この行動は、国連憲章を含む国際法の基本的諸原則に著しく違反し、国連を無力化し、国際関係における極めて危険な前例をつくり、イラク国民に苦痛を与え、中近東地域と全世界の平和と安定を破壊するものである。
ベトナム政府と国民の原則的立場は、国際関係において、諸国家の独立、主権、領土保全は徹底的に尊重され、紛争は平等と相互尊重に立脚して、武力を行使せず、武力行使の威嚇を行わずに平和的に解決されなければならないというものである。
その立場に沿って、ベトナムの政府と国民は、米国と英国の当局者によるイラク国民への軍事行動に断固として抗議し、それらの行動を直ちに停止し、イラクの独立、主権、領土保全を尊重し、地域の平和と世界の安定を回復するよう要求する声を強くあげる。(ハノイで北原俊文)

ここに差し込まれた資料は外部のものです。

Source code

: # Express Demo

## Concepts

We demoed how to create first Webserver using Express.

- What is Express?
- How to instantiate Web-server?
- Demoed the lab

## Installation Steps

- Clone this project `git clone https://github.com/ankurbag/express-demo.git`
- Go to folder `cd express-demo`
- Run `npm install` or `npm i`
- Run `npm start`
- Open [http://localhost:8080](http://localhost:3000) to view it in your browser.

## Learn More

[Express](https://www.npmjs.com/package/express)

われわれが武装解除のための一連の戦争に直面しているとは考えられないし、考えたくない。国連をはじめとする平和的解決の機構を発展させるよう努めなければならない。恐るべき危険を放置するか、武装解除のための戦争に踏み切るかという選択肢しかないようであってはならない。これは政治の課題であり、安保理の多数が望んでいることだ。

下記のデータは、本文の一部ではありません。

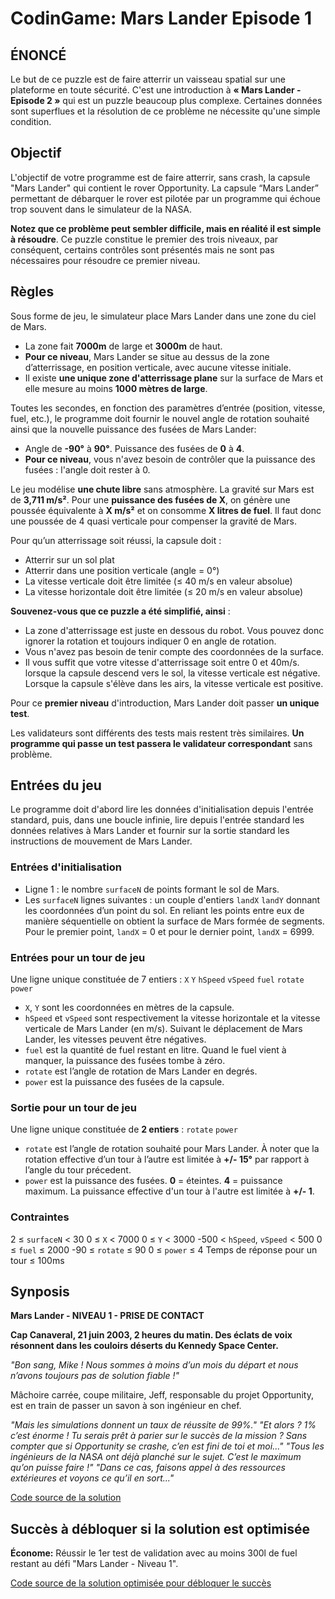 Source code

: # CodinGame: Mars Lander Episode 1

## ÉNONCÉ

Le but de ce puzzle est de faire atterrir un vaisseau spatial sur une plateforme en toute sécurité. C'est une introduction à **« Mars Lander - Episode 2 »** qui est un puzzle beaucoup plus complexe. Certaines données sont superflues et la résolution de ce problème ne nécessite qu'une simple condition.

## Objectif

L'objectif de votre programme est de faire atterrir, sans crash, la capsule "Mars Lander" qui contient le rover Opportunity. La capsule “Mars Lander” permettant de débarquer le rover est pilotée par un programme qui échoue trop souvent dans le simulateur de la NASA.

**Notez que ce problème peut sembler difficile, mais en réalité il est simple à résoudre**. Ce puzzle constitue le premier des trois niveaux, par conséquent, certains contrôles sont présentés mais ne sont pas nécessaires pour résoudre ce premier niveau.

## Règles

Sous forme de jeu, le simulateur place Mars Lander dans une zone du ciel de Mars.
- La zone fait **7000m** de large et **3000m** de haut.
- **Pour ce niveau**, Mars Lander se situe au dessus de la zone d’atterrissage, en position verticale, avec aucune vitesse initiale.
- Il existe **une unique zone d'atterrissage plane** sur la surface de Mars et elle mesure au moins **1000 mètres de large**.

Toutes les secondes, en fonction des paramètres d’entrée (position, vitesse, fuel, etc.), le programme doit fournir le nouvel angle de rotation souhaité ainsi que la nouvelle puissance des fusées de Mars Lander:
- Angle de **-90°** à **90°**. Puissance des fusées de **0** à **4**.
- **Pour ce niveau**, vous n'avez besoin de contrôler que la puissance des fusées : l'angle doit rester à 0.

Le jeu modélise **une chute libre** sans atmosphère. La gravité sur Mars est de **3,711 m/s²**. Pour une **puissance des fusées de X**, on génère une poussée équivalente à **X m/s²** et on consomme **X litres de fuel**. Il faut donc une poussée de 4 quasi verticale pour compenser la gravité de Mars.

Pour qu’un atterrissage soit réussi, la capsule doit :
- Atterrir sur un sol plat
- Atterrir dans une position verticale (angle = 0°)
- La vitesse verticale doit être limitée (≤ 40 m/s en valeur absolue)
- La vitesse horizontale doit être limitée (≤ 20 m/s en valeur absolue)

**Souvenez-vous que ce puzzle a été simplifié, ainsi** :
- La zone d'atterrissage est juste en dessous du robot. Vous pouvez donc ignorer la rotation et toujours indiquer 0 en angle de rotation.
- Vous n'avez pas besoin de tenir compte des coordonnées de la surface.
- Il vous suffit que votre vitesse d'atterrissage soit entre 0 et 40m/s.
lorsque la capsule descend vers le sol, la vitesse verticale est négative. Lorsque la capsule s'élève dans les airs, la vitesse verticale est positive.

Pour ce **premier niveau** d'introduction, Mars Lander doit passer **un unique test**.

Les validateurs sont différents des tests mais restent très similaires. **Un programme qui passe un test passera le validateur correspondant** sans problème.

## Entrées du jeu

Le programme doit d'abord lire les données d'initialisation depuis l'entrée standard, puis, dans une boucle infinie, lire depuis l'entrée standard les données relatives à Mars Lander et fournir sur la sortie standard les instructions de mouvement de Mars Lander.

### Entrées d'initialisation

- Ligne 1 : le nombre `surfaceN` de points formant le sol de Mars.
- Les `surfaceN` lignes suivantes : un couple d'entiers `landX` `landY` donnant les coordonnées d’un point du sol. En reliant les points entre eux de manière séquentielle on obtient la surface de Mars formée de segments. Pour le premier point, `landX` = 0 et pour le dernier point, `landX` = 6999.

### Entrées pour un tour de jeu
Une ligne unique constituée de 7 entiers : `X` `Y` `hSpeed` `vSpeed` `fuel` `rotate` `power`
- `X`, `Y` sont les coordonnées en mètres de la capsule.
- `hSpeed` et `vSpeed` sont respectivement la vitesse horizontale et la vitesse verticale de Mars Lander (en m/s). Suivant le déplacement de Mars Lander, les vitesses peuvent être négatives.
- `fuel` est la quantité de fuel restant en litre. Quand le fuel vient à manquer, la puissance des fusées tombe à zéro.
- `rotate` est l’angle de rotation de Mars Lander en degrés.
- `power` est la puissance des fusées de la capsule.

### Sortie pour un tour de jeu
Une ligne unique constituée de **2 entiers** : `rotate` `power`
- `rotate` est l’angle de rotation souhaité pour Mars Lander. À noter que la rotation effective d’un tour à l’autre est limitée à **+/- 15°** par rapport à l’angle du tour précedent.
- `power` est la puissance des fusées. **0** = éteintes. **4** = puissance maximum. La puissance effective d'un tour à l'autre est limitée à **+/- 1**.

### Contraintes
2 ≤ `surfaceN` < 30
0 ≤ `X` < 7000
0 ≤ `Y` < 3000
-500 < `hSpeed`, `vSpeed` < 500
0 ≤ `fuel` ≤ 2000
-90 ≤ `rotate` ≤ 90
0 ≤ `power` ≤ 4
Temps de réponse pour un tour ≤ 100ms

## Synposis

**Mars Lander - NIVEAU 1 - PRISE DE CONTACT**

**Cap Canaveral, 21 juin 2003, 2 heures du matin. Des éclats de voix résonnent dans les couloirs déserts du Kennedy Space Center.**
 
*"Bon sang, Mike ! Nous sommes à moins d’un mois du départ et nous n’avons toujours pas de solution fiable !"*
 
Mâchoire carrée, coupe militaire, Jeff, responsable du projet Opportunity, est en train de passer un savon à son ingénieur en chef.

*"Mais les simulations donnent un taux de réussite de 99%."*
*"Et alors ? 1% c’est énorme ! Tu serais prêt à parier sur le succès de la mission ? Sans compter que si Opportunity se crashe, c’en est fini de toi et moi..."*
*"Tous les ingénieurs de la NASA ont déjà planché sur le sujet. C’est le maximum qu’on puisse faire !"*
*"Dans ce cas, faisons appel à des ressources extérieures et voyons ce qu’il en sort..."*

[Code source de la solution](https://github.com/Kous92/CodinGame-Swift-FR-/blob/main/Puzzles%20classiques/Facile/Mars%20Lander%20-%20Episode%201/marslanderEP1.swift)

## Succès à débloquer si la solution est optimisée

**Économe:** Réussir le 1er test de validation avec au moins 300l de fuel restant au défi "Mars Lander - Niveau 1".

[Code source de la solution optimisée pour débloquer le succès](https://github.com/Kous92/CodinGame-Swift-FR-/blob/main/Puzzles%20classiques/Facile/Mars%20Lander%20-%20Episode%201/marsLanderEP1Achievement.swift)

安保理での論議は、一点で幅広い一致があることを示した。大量破壊兵器が拡散しないように、これまでより効果的に働く国際的規則と機構が必要だということだ。
欧州の歴史を知っている者はここで多くの戦争があったことを知っている。欧州統合は欧州の戦争と殺りくの世紀に対する回答だ。恒久平和の幻想への後退ではない。紛争を可能な限り平和的に解決しなければならないときに、憶病や狂信のために何もしないでいるというわけにはいかない。(独週刊誌『シュピーゲル』三月二十四日号のインタビュー記事から)
二十四日付の中国共産党機関紙・人民日報は、「武力攻撃は国際秩序を破壊する」と題する論評を掲載し、米英の戦争を厳しく批判しています。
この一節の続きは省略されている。